“Kenang menari di atas waktu yang terus bergulir. Selalu dan takkan berhenti. Pada akhirnya, detik waktu tak pernah sendiri. Kenang yang mengikuti akan terus menjadi saksi .”
***
Langkah Revan memelan tatkala netranya menangkap figur Gilang di depan ruang rawat. Ia membuang muka kala Gilang menatapnya dengan raut tak suka. Mendadak Revan menyesali keputusannya untuk mendatangi tempat ini. Rasanya ia tak perlu datang sebab sudah ada Gilang.
“Ke mana aja lo? Keadaan kayak gini lo masih bisa nggak peduli?” Gilang berkata dengan nada pelan sebab tak ingin menganggu ketenangan rumah sakit. Tatapnya tertuju pada Revan yang telah berdiri di hadapannya.
“Lo enggak usah ikut campur urusan gue, bisa? Pulang sana!”
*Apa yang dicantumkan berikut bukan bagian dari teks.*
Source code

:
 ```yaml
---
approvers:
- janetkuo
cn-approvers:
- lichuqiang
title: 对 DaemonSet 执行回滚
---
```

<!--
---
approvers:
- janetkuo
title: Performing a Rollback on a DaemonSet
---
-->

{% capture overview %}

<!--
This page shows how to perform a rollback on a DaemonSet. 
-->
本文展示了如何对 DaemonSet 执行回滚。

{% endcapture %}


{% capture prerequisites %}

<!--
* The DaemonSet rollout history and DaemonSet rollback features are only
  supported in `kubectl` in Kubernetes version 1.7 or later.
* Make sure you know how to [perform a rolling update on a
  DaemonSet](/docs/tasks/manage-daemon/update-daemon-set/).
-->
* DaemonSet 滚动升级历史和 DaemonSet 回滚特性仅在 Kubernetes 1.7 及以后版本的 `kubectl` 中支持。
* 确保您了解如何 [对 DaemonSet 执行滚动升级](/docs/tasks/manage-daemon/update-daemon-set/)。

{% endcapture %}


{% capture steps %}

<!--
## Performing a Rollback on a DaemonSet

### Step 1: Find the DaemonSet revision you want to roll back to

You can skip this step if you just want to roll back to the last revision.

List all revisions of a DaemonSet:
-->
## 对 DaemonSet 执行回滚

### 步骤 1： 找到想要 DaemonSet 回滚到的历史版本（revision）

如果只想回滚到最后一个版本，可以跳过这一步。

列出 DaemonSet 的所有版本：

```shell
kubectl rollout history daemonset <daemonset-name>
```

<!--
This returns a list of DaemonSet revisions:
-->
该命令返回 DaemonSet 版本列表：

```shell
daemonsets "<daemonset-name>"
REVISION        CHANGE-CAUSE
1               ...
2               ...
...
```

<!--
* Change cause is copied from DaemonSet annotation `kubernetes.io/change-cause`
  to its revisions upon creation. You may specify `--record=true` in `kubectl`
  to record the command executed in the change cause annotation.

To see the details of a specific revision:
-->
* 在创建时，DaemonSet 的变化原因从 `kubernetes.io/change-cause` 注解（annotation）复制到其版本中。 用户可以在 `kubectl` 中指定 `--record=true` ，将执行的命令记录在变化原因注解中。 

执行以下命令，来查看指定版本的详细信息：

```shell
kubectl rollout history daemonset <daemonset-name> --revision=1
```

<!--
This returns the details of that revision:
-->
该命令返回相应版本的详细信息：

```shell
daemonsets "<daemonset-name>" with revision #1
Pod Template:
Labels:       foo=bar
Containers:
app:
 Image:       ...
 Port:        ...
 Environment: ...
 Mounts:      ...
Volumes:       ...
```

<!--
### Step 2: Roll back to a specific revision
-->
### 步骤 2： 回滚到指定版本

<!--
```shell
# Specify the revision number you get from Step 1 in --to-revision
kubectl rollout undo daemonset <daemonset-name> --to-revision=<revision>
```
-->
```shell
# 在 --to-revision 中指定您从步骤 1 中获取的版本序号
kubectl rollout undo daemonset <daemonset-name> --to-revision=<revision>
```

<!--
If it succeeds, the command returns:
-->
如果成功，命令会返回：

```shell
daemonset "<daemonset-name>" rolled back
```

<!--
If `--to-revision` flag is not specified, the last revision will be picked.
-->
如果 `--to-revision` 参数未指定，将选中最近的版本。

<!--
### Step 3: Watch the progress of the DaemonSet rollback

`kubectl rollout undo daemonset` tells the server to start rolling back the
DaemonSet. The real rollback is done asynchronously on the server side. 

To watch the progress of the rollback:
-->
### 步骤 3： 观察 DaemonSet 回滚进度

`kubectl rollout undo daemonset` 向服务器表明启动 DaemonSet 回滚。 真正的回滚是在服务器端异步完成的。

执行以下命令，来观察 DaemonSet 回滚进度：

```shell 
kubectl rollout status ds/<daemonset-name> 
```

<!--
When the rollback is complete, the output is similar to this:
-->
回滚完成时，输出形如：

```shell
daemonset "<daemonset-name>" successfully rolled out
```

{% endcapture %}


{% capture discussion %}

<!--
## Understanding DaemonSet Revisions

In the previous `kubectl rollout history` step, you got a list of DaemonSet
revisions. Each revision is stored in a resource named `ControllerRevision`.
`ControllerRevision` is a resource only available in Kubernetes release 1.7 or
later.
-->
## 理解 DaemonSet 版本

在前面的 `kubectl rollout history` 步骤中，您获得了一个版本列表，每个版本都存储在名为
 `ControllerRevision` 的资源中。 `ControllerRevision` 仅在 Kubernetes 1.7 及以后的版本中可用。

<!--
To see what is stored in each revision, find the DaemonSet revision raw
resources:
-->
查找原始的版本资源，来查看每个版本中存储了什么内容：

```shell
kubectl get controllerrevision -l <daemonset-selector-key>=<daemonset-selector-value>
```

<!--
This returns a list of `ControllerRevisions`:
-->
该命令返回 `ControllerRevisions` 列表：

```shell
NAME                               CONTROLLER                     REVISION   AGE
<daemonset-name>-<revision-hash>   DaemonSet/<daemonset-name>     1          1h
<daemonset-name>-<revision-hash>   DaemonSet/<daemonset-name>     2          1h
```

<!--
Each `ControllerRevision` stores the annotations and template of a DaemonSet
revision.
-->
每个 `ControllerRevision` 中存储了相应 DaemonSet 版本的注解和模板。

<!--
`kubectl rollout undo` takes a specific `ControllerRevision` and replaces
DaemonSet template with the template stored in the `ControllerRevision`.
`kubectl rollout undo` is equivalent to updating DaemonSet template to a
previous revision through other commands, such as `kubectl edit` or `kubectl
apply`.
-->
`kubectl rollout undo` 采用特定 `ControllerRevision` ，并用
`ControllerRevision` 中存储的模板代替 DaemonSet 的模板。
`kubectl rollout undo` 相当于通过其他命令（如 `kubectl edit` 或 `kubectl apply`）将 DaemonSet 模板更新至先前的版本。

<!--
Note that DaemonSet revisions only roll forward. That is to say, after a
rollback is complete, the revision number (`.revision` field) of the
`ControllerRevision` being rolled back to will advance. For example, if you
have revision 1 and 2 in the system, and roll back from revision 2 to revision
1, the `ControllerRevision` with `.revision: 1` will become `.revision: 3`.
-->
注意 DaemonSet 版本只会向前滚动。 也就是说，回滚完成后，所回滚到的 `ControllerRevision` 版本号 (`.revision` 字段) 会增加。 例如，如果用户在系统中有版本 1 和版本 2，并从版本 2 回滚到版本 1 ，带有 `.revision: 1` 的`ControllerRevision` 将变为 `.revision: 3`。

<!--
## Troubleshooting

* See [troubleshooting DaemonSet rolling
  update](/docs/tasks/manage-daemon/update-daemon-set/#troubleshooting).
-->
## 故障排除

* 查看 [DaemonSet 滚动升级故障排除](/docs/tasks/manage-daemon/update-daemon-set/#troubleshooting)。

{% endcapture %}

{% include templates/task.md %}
“Oh, udah sadar kalau semua ini urusan lo? Ya udah, urusin sebaik mungkin!” Gilang mengambil tas di kursi, berniat untuk pergi. Ia sempat menatap pintu ruang rawat Davin, memikirkan apakah harus berpamitan dengan Vina atau tidak. Sampai akhirnya ia memilih untuk mengirim pesan saja, sebab tak ingin mengganggu Davin yang mungkin sedang beristirahat.
Lelaki itu kembali menatap Revan. “Gue harap lo enggak kabur. Mereka butuh lo,” ucapnya, lantas benar-benar berlalu dari hadapan Revan.
Setelah Gilang tak lagi terlihat, Revan mendudukkan tubuh pada kursi. Ia bersandar pada tembok, sedikit mendongakkan kepala dengan mata terpejam. Embusan napas keras terudara dari lelaki itu.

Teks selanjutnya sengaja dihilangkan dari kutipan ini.